How does a Membrane keyboard work?
All keys of a Membrane keyboard are connected to a central pressure pad and exhibit the normal functioning of a circuit. The pressure pad is further divided into three layers; the top and bottom layers consist of conductive traces and are separated by a third layer known as Spacer that has holes wherever keys exist.
The circuit closes, and a keypress is registered whenever you press down on a key. Membrane keyboards offer little to no tactile feedback. Also, pressing multiple keys simultaneously leads to issues like Ghosting.
However, Membrane keyboards cost way less to produce, are more resistant to water and dust, and can be easily repaired by replacing the pressure pads.

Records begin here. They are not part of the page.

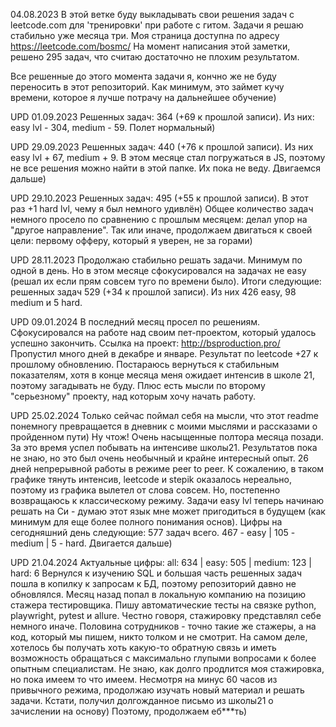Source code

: 04.08.2023
В этой ветке буду выкладывать свои решения задач с leetcode.com для 'тренировки' при работе с гитом.
Задачи я решаю стабильно уже месяца три. Моя страница доступна по адресу https://leetcode.com/bosmc/
На момент написания этой заметки, решено 295 задач, что считаю достаточно не плохим результатом.

Все решенные до этого момента задачи я, кончно же не буду переносить в этот репозиторий.
Как минимум, это займет кучу времени, которое я лучше потрачу на дальнейшее обучение)

UPD 01.09.2023
Решенных задач: 364 (+69 к прошлой записи). Из них: easy lvl - 304, medium - 59. Полет нормальный)

UPD 29.09.2023
Решенных задач: 440 (+76 к прошлой записи). Из них easy lvl + 67, medium + 9. В этом месяце стал погружаться в JS, поэтому не все решения можно найти в этой папке. Их пока не веду.
Двигаемся дальше)

UPD 29.10.2023
Решенных задач: 495 (+55 к прошлой записи). В этот раз +1 hard lvl, чему я был немного удивлён) Общее количество задач немного просело по сравнению с прошлым месяцем: делал упор на "другое направление". Так или иначе, продолжаем двигаться к своей цели: первому офферу, который я уверен, не за горами)

UPD 28.11.2023
Продолжаю стабильно решать задачи. Минимум по одной в день. Но в этом месяце сфокусировался на задачах не easy (решал их если прям совсем туго по времени было).
Итоги следующие: решенных задач 529 (+34 к прошлой записи). Из них 426 easy, 98 medium и 5 hard.

UPD 09.01.2024
В последний месяц просел по решениям. Сфокусировался на работе над своим пет-проектом, который удалось успешно закончить. Ссылка на проект: http://bsproduction.pro/
Пропустил много дней в декабре и январе. Результат по leetcode +27 к прошлому обновлению. Постараюсь вернуться к стабильным показателям, хотя в конце месяца меня ожидает интенсив в школе 21, поэтому загадывать не буду. Плюс есть мысли по второму "серьезному" проекту, над которым хочу начать работу.

UPD 25.02.2024
Только сейчас поймал себя на мысли, что этот readme понемногу превращается в дневник с моими мыслями и рассказами о пройденном пути)
Ну чтож! Очень насыщенные полтора месяца позади. За это время успел побывать на интенсиве школы21. Результатов пока не знаю, но это был очень необычный и крайне интересный опыт. 26 дней непрерывной работы в режиме peer to peer. К сожалению, в таком графике тянуть интенсив, leetcode и stepik оказалось нереально, поэтому из графика вылетел от слова совсем.
Но, постепенно возвращаюсь к классическому режиму. Задачи easy lvl теперь начинаю решать на Си - думаю этот язык мне может пригодиться в будущем (как минимум для еще более полного понимания основ).
Цифры на сегодняшний день следующие: 577 задач всего. 467 - easy | 105 - medium | 5 - hard. Двигается дальше)

UPD 21.04.2024
Актуальные цифры: all: 634 | easy: 505 | medium: 123 | hard: 6
Вернулся к изучению SQL и большая часть решенных задач пошла в копилку к запросам к БД, поэтому репозиторий давно не обновлялся.
Месяц назад попал в локальную компанию на позицию стажера тестировщика. Пишу автоматические тесты на связке python, playwright, pytest и allure.
Честно говоря, стажировку представлял себе немного иначе. Половина сотрудников - точно такие же стажеры, а на код, который мы пишем, никто толком и не смотрит. На самом деле, хотелось бы получать хоть какую-то обратную связь и иметь возможность обращаться с максимально глупыми вопросами к более опытным специалистам.
Не знаю, как долго продлится моя стажировка, но пока имеем то что имеем. Несмотря на минус 60 часов из привычного режима, продолжаю изучать новый материал и решать задачи.
Кстати, получил долгожданное письмо из школы21 о зачислении на основу) Поэтому, продолжаем еб***ть)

How does a Mechanical keyboard work?
Unlike Membrane keyboards with a single pressure pad, Mechanical keyboards have dedicated switches for each key. Each switch contains a spring, which, when pressed, allows the metal contact leaves to connect and complete the circuit, and a keypress is registered.
These switches are further classified into three categories: Linear, Tactile, and Clicky switches (more on that later). As the names suggest, these switches offer way better feedback than membrane keyboards, and you’ll never face Ghosting issues as every keypress is individually registered.
Mechanical keyboards are largely popular amongst gamers and coders because they are accurate and pressure sensitive. Also, users don’t need to bottom out every key for it to register, helping them type faster.
The key sounds are another aspect that differentiates Mechanical keyboards from their counterparts. And while this is a polarizing topic, I’m on that end of the spectrum that loves how their keyboard sounds.
Components of a Mechanical keyboard
As mentioned earlier, Mechanical keyboards are highly modular. While most of us will buy a pre-built Mechanical keyboard and won’t need to fiddle with it, knowing about its components will be helpful. Here’s a list of all the components:
- Keyboard Case
Among all the above-listed components, switches are what you interact with most, and they play a crucial role in determining your experience. This is because switches are different types; they determine the travel time, actuation force, and tactile feedback.
Functioning of a Mechanical keyboard’s switch
Hundreds of Mechanical keyboard switches are readily available in the market, and you can also tune switches according to your liking. However, these switches are segregated into three main categories, i.e., Linear, Clicky, and Tactile. Before discussing these switches, let’s focus on the components that make up a switch and how it functions.
Switch Housing: Switch housing encompasses all the parts of a switch.
Stem: The keycap is mounted on the Stem outside the Switch Housing.
Slider: The Slider rests on the spring and pushes against it. It also blocks the connection of the metal contact leaves on both sides.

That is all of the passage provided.